Due diligence that goes beyond the basics
Retail investors often skip or skimp on meaningful due diligence. Allocators follow a far more detailed checklist, which typically includes:
- Operator background – net worth, prior projects, instances of losses, team bios, and property management arrangements.
- Financial documents – historical 12 months (T12), rent roll, AR aging, third-party appraisals, and a line-item capex plan.
- Debt analysis – loan covenants, prepayment penalties, interest rate sensitivity, and refinancing risk.
- Market assessment – comp rents, vacancy trends, employment, and supply-demand dynamics.
- Legal and structural review – operating agreement, subscription documents, PPM if applicable, and regulatory compliance.
Paying a few thousand dollars for a professional review is often a small price for risk reduction and better sleep. The goal is to quantify downside scenarios and validate sponsor assumptions with independent, conservative modeling.
Where this strategy is headed – co-GP and discretionary capital
As allocator platforms grow their capital base and track record, the natural evolution is toward larger, decision-making roles in deals:
- Co-GP positions where the allocator brings significant capital and negotiates manager or veto rights.
- Discretionary funds that selectively deploy a pooled pool of capital across multiple syndications under a unified investment mandate.
- Boutique real estate placement and advisory services that arrange transactions and introduce large check writers to sponsors.
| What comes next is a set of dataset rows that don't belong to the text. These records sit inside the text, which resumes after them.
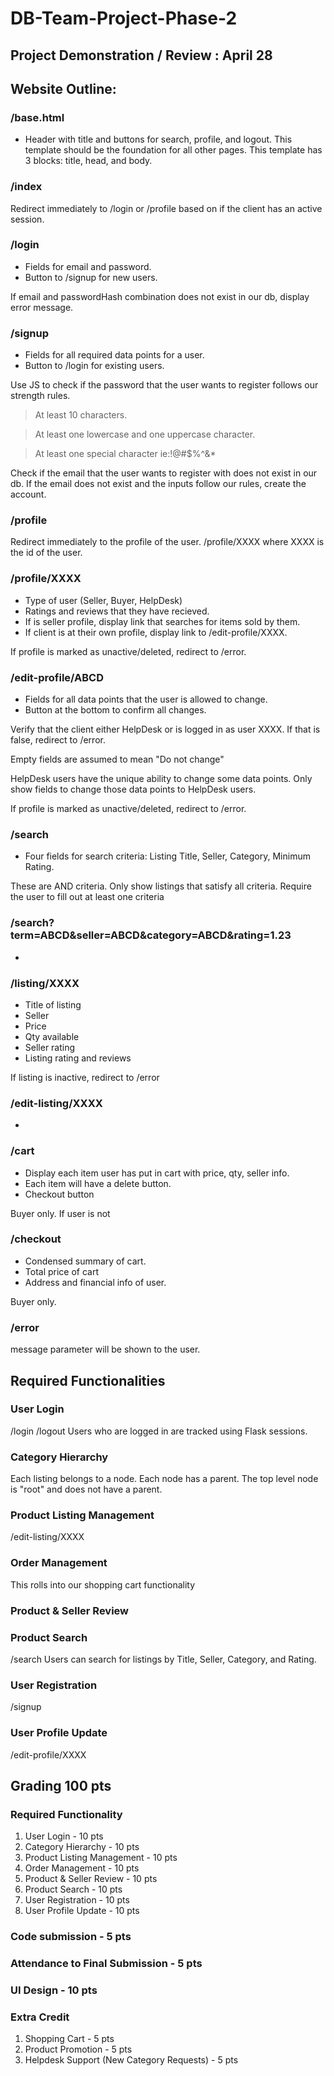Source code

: # DB-Team-Project-Phase-2
## Project Demonstration / Review : April 28


## Website Outline:

### /base.html
- Header with title and buttons for search, profile, and logout.
This template should be the foundation for all other pages.
This template has 3 blocks: title, head, and body.


### /index
Redirect immediately to /login or /profile based on if the client has an active session.


### /login
- Fields for email and password.
- Button to /signup for new users.

If email and passwordHash combination does not exist in our db, display error message.


### /signup
- Fields for all required data points for a user.
- Button to /login for existing users.

Use JS to check if the password that the user wants to register follows our strength rules.

>At least 10 characters.

>At least one lowercase and one uppercase character.

>At least one special character ie:!@#$%^&*

Check if the email that the user wants to register with does not exist in our db.
If the email does not exist and the inputs follow our rules, create the account.

### /profile
Redirect immediately to the profile of the user.
/profile/XXXX where XXXX is the id of the user.

### /profile/XXXX
- Type of user (Seller, Buyer, HelpDesk)
- Ratings and reviews that they have recieved.
- If is seller profile, display link that searches for items sold by them.
- If client is at their own profile, display link to /edit-profile/XXXX.

If profile is marked as unactive/deleted, redirect to /error.


### /edit-profile/ABCD
- Fields for all data points that the user is allowed to change.
- Button at the bottom to confirm all changes.

Verify that the client either HelpDesk or is logged in as user XXXX. If that is false, redirect to /error.

Empty fields are assumed to mean "Do not change"

HelpDesk users have the unique ability to change some data points. Only show fields to change those data points to HelpDesk users.

If profile is marked as unactive/deleted, redirect to /error.


### /search
- Four fields for search criteria: Listing Title, Seller, Category, Minimum Rating.

These are AND criteria. Only show listings that satisfy all criteria.
Require the user to fill out at least one criteria

### /search?term=ABCD&seller=ABCD&category=ABCD&rating=1.23
- 


### /listing/XXXX
- Title of listing
- Seller
- Price
- Qty available
- Seller rating
- Listing rating and reviews

If listing is inactive, redirect to /error


### /edit-listing/XXXX
- 



### /cart
- Display each item user has put in cart with price, qty, seller info.
- Each item will have a delete button.
- Checkout button 

Buyer only. If user is not 


### /checkout
- Condensed summary of cart.
- Total price of cart
- Address and financial info of user.

Buyer only.


### /error
message parameter will be shown to the user.

## Required Functionalities

### User Login
/login /logout
Users who are logged in are tracked using Flask sessions.


### Category Hierarchy
Each listing belongs to a node.
Each node has a parent.
The top level node is "root" and does not have a parent.


### Product Listing Management
/edit-listing/XXXX


### Order Management
This rolls into our shopping cart functionality


### Product & Seller Review



### Product Search
/search
Users can search for listings by Title, Seller, Category, and Rating.


### User Registration
/signup


### User Profile Update
/edit-profile/XXXX


## Grading 100 pts
### Required Functionality
1. User Login - 10 pts
2. Category Hierarchy - 10 pts
3. Product Listing Management - 10 pts
4. Order Management - 10 pts
5. Product & Seller Review - 10 pts
6. Product Search - 10 pts
7. User Registration - 10 pts
8. User Profile Update - 10 pts

### Code submission - 5 pts

### Attendance to Final Submission - 5 pts

### UI Design - 10 pts

### Extra Credit
1. Shopping Cart - 5 pts
2. Product Promotion - 5 pts
3. Helpdesk Support (New Category Requests) - 5 pts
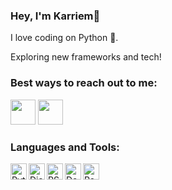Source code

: ### Hey, I'm Karriem👋

I love coding on Python :snake:.

Exploring new frameworks and tech!
<br/>

### Best ways to reach out to me: 
<a href="https://t.me/souslash"><img width="40px" src="https://img.icons8.com/fluent/96/000000/telegram-app.png"/></a>
<a href="mailto:listentowoes@gmail.com"><img width="40px" src="https://img.icons8.com/fluent/48/000000/gmail-new.png"/></a>
<br/>

### Languages and Tools:
<img align="left" alt="Python" width="26px" src="https://upload.wikimedia.org/wikipedia/commons/thumb/c/c3/Python-logo-notext.svg/480px-Python-logo-notext.svg.png"/>
<img align="left" alt="Django" height="26px" src="https://static.djangoproject.com/img/logos/django-logo-negative.png"/>
<img align="left" alt="PSQL" width="26px" src="https://upload.wikimedia.org/wikipedia/commons/thumb/2/29/Postgresql_elephant.svg/1200px-Postgresql_elephant.svg.png"/>
<img align="left" alt="Docker" height="26px" src="https://www.docker.com/sites/default/files/d8/2019-07/vertical-logo-monochromatic.png"/>
<img align="left" alt="Redis" height="26px" src="https://upload.wikimedia.org/wikipedia/commons/6/6b/Redis_Logo.svg"/>
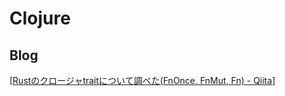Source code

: # Clojure
## Blog
[[Rustのクロージャtraitについて調べた\(FnOnce, FnMut, Fn\) \- Qiita](https://qiita.com/shortheron/items/c1735dc4c7c78b0b55e9)]
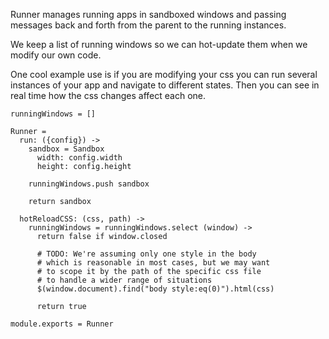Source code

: Runner manages running apps in sandboxed windows and passing messages back and
forth from the parent to the running instances.

We keep a list of running windows so we can hot-update them when we modify our
own code.

One cool example use is if you are modifying your css you can run several
instances of your app and navigate to different states. Then you can see in real
time how the css changes affect each one.

    runningWindows = []

    Runner =
      run: ({config}) ->
        sandbox = Sandbox
          width: config.width
          height: config.height

        runningWindows.push sandbox

        return sandbox

      hotReloadCSS: (css, path) ->
        runningWindows = runningWindows.select (window) ->
          return false if window.closed

          # TODO: We're assuming only one style in the body
          # which is reasonable in most cases, but we may want
          # to scope it by the path of the specific css file
          # to handle a wider range of situations
          $(window.document).find("body style:eq(0)").html(css)

          return true

    module.exports = Runner
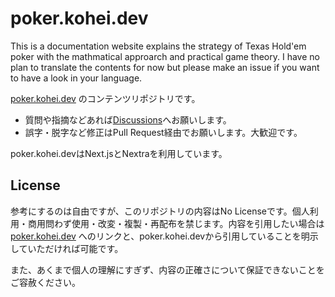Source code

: # poker.kohei.dev

This is a documentation website explains the strategy of Texas Hold'em poker with the mathmatical approarch and practical game theory. I have no plan to translate the contents for now but please make an issue if you want to have a look in your language.

[poker.kohei.dev](https://poker.kohei.dev) のコンテンツリポジトリです。

- 質問や指摘などあれば[Discussions](https://github.com/axross/poker.kohei.dev/discussions)へお願いします。
- 誤字・脱字など修正はPull Request経由でお願いします。大歓迎です。

poker.kohei.devはNext.jsとNextraを利用しています。

## License

参考にするのは自由ですが、このリポジトリの内容はNo Licenseです。個人利用・商用問わず使用・改変・複製・再配布を禁じます。内容を引用したい場合は [poker.kohei.dev](https://poker.kohei.dev) へのリンクと、poker.kohei.devから引用していることを明示していただければ可能です。

また、あくまで個人の理解にすぎず、内容の正確さについて保証できないことをご容赦ください。
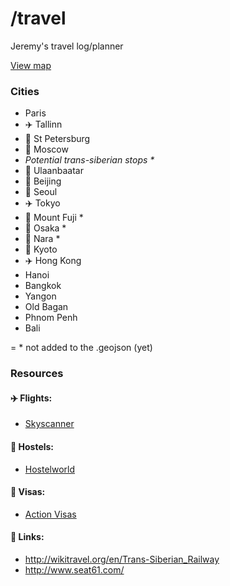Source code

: # /travel

Jeremy's travel log/planner

[View map](https://github.com/jeremybenaim/travel/blob/master/cities.geojson)

### Cities

-  Paris
-  :airplane: Tallinn
-  :train: St Petersburg
-  :train: Moscow
-  _Potential trans-siberian stops *_
-  :mountain_railway: Ulaanbaatar
-  :mountain_railway: Beijing
-  :ship: Seoul
-  :airplane: Tokyo
-  :bullettrain_side: Mount Fuji *
-  :bullettrain_side: Osaka *
-  :bullettrain_side: Nara *
-  :bullettrain_side: Kyoto
-  :airplane: Hong Kong
-  Hanoi
-  Bangkok
-  Yangon
-  Old Bagan
-  Phnom Penh
-  Bali

= * not added to the .geojson (yet)

### Resources

####  :airplane: Flights:
- [Skyscanner](http://skyscanner.com)

#### :hotel: Hostels:
- [Hostelworld](http://www.hostelworld.com)

#### :page_facing_up: Visas:
- [Action Visas](http://action-visas.com)

#### :paperclip: Links:
- http://wikitravel.org/en/Trans-Siberian_Railway
- http://www.seat61.com/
These moves increase influence and help align returns for the allocator and their LPs, but they also require deeper operations, governance, and compliance controls.
How investors should think about working with an allocator
Working with a reputable allocator is not a shortcut; it is an outsourcing of a core competency. Consider partnering when:
- You want curated access to institutional-quality deals and cannot or prefer not to underwrite hundreds of opportunities.
- You want lower administrative burden and a single point of contact for capital calls and reporting.
- You value the negotiation leverage that larger, aggregated checks bring to fee and split conversations.
Ask potential allocators about their track record, sample due diligence checklists, fee schedules, whether they take a second promote, and how they handle compliance and investor communications.
Resources
Elijah’s team publishes tools for limited partners, including a due diligence checklist and an LP deal calculator. Useful starting points:
- GoldHawk Capital – https://goldhawk.us
- Due Diligence Checklist – https://goldhawk.us/inspection
- LP Deal Calculator – https://goldhawk.us/lp-calculator
Well-curated allocations require discipline, conservative underwriting, and an insistence on operator quality, reasonable basis, and adequate yield. For accredited investors seeking to level up, partnering with an allocator that follows those rules can meaningfully tilt the risk-reward in their favor.